Data Finds Data – Rethinking Time and Cost in Information Systems

Data finds data. It’s such a simple concept that I overlooked this title for almost two years while it stayed hidden as a chapter in the Creative Commons-licensed book: ““Beautiful Data: The Stories Behind Elegant Data Solutions”.” It’s accessibly written by Jeff Jonas and Lisa Sokol. Jonas is chief scientist at IBM’s Entity Analytics group, the creator of NORA, and well-known for his work in casino gaming (and his acquired company’s work in counterterrorism). The bottom line is this: in the near future, many more information systems will determine what they should do with data the instant the data is encountered, because that is the computationally cheapest way to do it. Smart questions will have to be asked less by users; it will be the responsibility of the data to find its place in the enterprise. If this seems obvious, it’s not, and we’ve architected three generations of information systems – not to mention built a mindset! – that is going to be very difficult to change. Jonas’ subtle point is we can’t afford not to change.

A Brief History of Time

We build systems as if we know the order in which information will appear, and that’s a very costly flaw. Relationships can manifest themselves at different points in time. If we assume the order, the timing, we’ll miss important relationships, and those relationships will never get acted upon. What if, instead, we related information up front, semantically, acted upon it, and then stopped worrying about it? It would change our cost structure for information dramatically, because right now we worry about the same information over and over and over again, while the costs increase. We would have a different set of tradeoffs, to be sure, but we are reaching the point right now where we are constantly disregarding data we can no longer afford to process. We’ve got the wrong mix, a costly one, and it’s going to take some forward-looking thinking to change it. We need a persistent, time-independent context for our information, an institutional memory of how our information relates, and it doesn’t take a self-aware Skynet to get us there.

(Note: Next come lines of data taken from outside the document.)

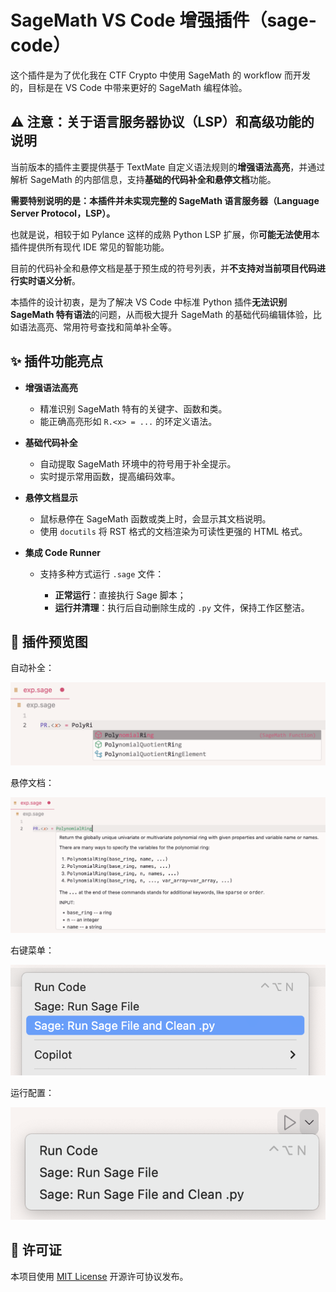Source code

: # SageMath VS Code 增强插件（sage-code）

这个插件是为了优化我在 CTF Crypto 中使用 SageMath 的 workflow 而开发的，目标是在 VS Code 中带来更好的 SageMath 编程体验。

## ⚠️ 注意：关于语言服务器协议（LSP）和高级功能的说明

当前版本的插件主要提供基于 TextMate 自定义语法规则的**增强语法高亮**，并通过解析 SageMath 的内部信息，支持**基础的代码补全和悬停文档**功能。

**需要特别说明的是：本插件并未实现完整的 SageMath 语言服务器（Language Server Protocol，LSP）。**

也就是说，相较于如 Pylance 这样的成熟 Python LSP 扩展，你**可能无法使用**本插件提供所有现代 IDE 常见的智能功能。

目前的代码补全和悬停文档是基于预生成的符号列表，并**不支持对当前项目代码进行实时语义分析**。

本插件的设计初衷，是为了解决 VS Code 中标准 Python 插件**无法识别 SageMath 特有语法**的问题，从而极大提升 SageMath 的基础代码编辑体验，比如语法高亮、常用符号查找和简单补全等。

## ✨ 插件功能亮点

* **增强语法高亮**

  * 精准识别 SageMath 特有的关键字、函数和类。
  * 能正确高亮形如 `R.<x> = ...` 的环定义语法。

* **基础代码补全**

  * 自动提取 SageMath 环境中的符号用于补全提示。
  * 实时提示常用函数，提高编码效率。

* **悬停文档显示**

  * 鼠标悬停在 SageMath 函数或类上时，会显示其文档说明。
  * 使用 `docutils` 将 RST 格式的文档渲染为可读性更强的 HTML 格式。

* **集成 Code Runner**

  * 支持多种方式运行 `.sage` 文件：

    * **正常运行**：直接执行 Sage 脚本；
    * **运行并清理**：执行后自动删除生成的 `.py` 文件，保持工作区整洁。

## 📸 插件预览图

自动补全：

![Auto Completion](https://raw.githubusercontent.com/Threonine/sage-code/main/image/image.png)

悬停文档：

![Hover Docs](https://raw.githubusercontent.com/Threonine/sage-code/main/image/image-1.png)

右键菜单：

![Context Menu](https://raw.githubusercontent.com/Threonine/sage-code/main/image/image-2.png)

运行配置：

![Code Runner](https://raw.githubusercontent.com/Threonine/sage-code/main/image/image-3.png)

## 📄 许可证

本项目使用 [MIT License](./LICENSE) 开源许可协议发布。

Semantically Reconciled and Relationship-Aware Directories

This is as technical as Jeff gets in the blog entry, and the concepts are actually very simple ones. Think perpetually-updated synonym list, along with synonym identifiers, so that you’ve got a relationship-based index to all enterprise information. The trick is to update these “directories” the moment data is added to the system, and be willing to incur the overhead of updating entire sets of relationships when necessary. So, for instance, you discover that the “Kevin Lynch” you’ve been pointing to is not the “Kevin Lynch” another system has been pointing to; you need to separate what you know about the two of them right then. You can’t let your ground truth “drift” over time, forcing a now-computationally-impossible update of entire systems. This requires discipline. You do have to incur the cost of creating semantic directories to begin, and modify existing systems to contribute to them and operate with them. We haven’t spent a lot of effort on semantic reconciliation (yet), primarily because we have so much easily reconciled data that is not (yet) linked data, but when we get time, we want to spend it with the SILK (Semantic Inferencing on Large Knowledge) project looking for scalable methods.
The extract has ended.